―第二十章 目的―

『戦え! 屈服するな! 戦え! 戦え!』


 気付けば拓真は、またあの空間にいた。何もない、ひたすらに暗い世界。死んだ後にウェルファーナと話した空間に似ているので、死後の世界とでも言おうか。さすがに数回は訪れているので、拓真も恐れずに前を向くことができた。たとえ上下左右がわからずとも、何も見えなくとも。


「今度は誰なんだ……戦えって、誰と?」


 拓真が呼びかけると、ぼんやりと淡い光の人型が現れた。以前見た人型とは形が違い、鎧武者のようなシルエットだ。息が荒いのか、肩が上下しているのが見える。


『戦え! 戦え!』


 鎧武者の人型は、それしか言わない。手に持っているのは、長い棒のようなものだった。


「……戦って、なんとかなるのか?」


 同じことをいう人型に、拓真は疑問を投げかける。わずかに下を向いていた鎧武者の人型は、顔を上げると距離を詰めてきた。重たい一歩一歩の勢いに押され、拓真は数歩ほど退いてしまう。
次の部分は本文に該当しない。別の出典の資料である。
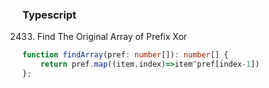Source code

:### Typescript
2433. Find The Original Array of Prefix Xor
```typescript
function findArray(pref: number[]): number[] {
    return pref.map((item,index)=>item^pref[index-1])
};
```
『お前がおれを呼んだのだ! 抗いたいと! お前の内なる鬼が呼んだのだ!』


 鎧武者の人型は、拓真の胸に人差し指をつけつけた。よく見てみれば、鎧武者の顔あたりにそれとなく見た覚えのある形が浮かんでいる。口を開き、立派な二本角を携えたその形は、鬼の面を模していた。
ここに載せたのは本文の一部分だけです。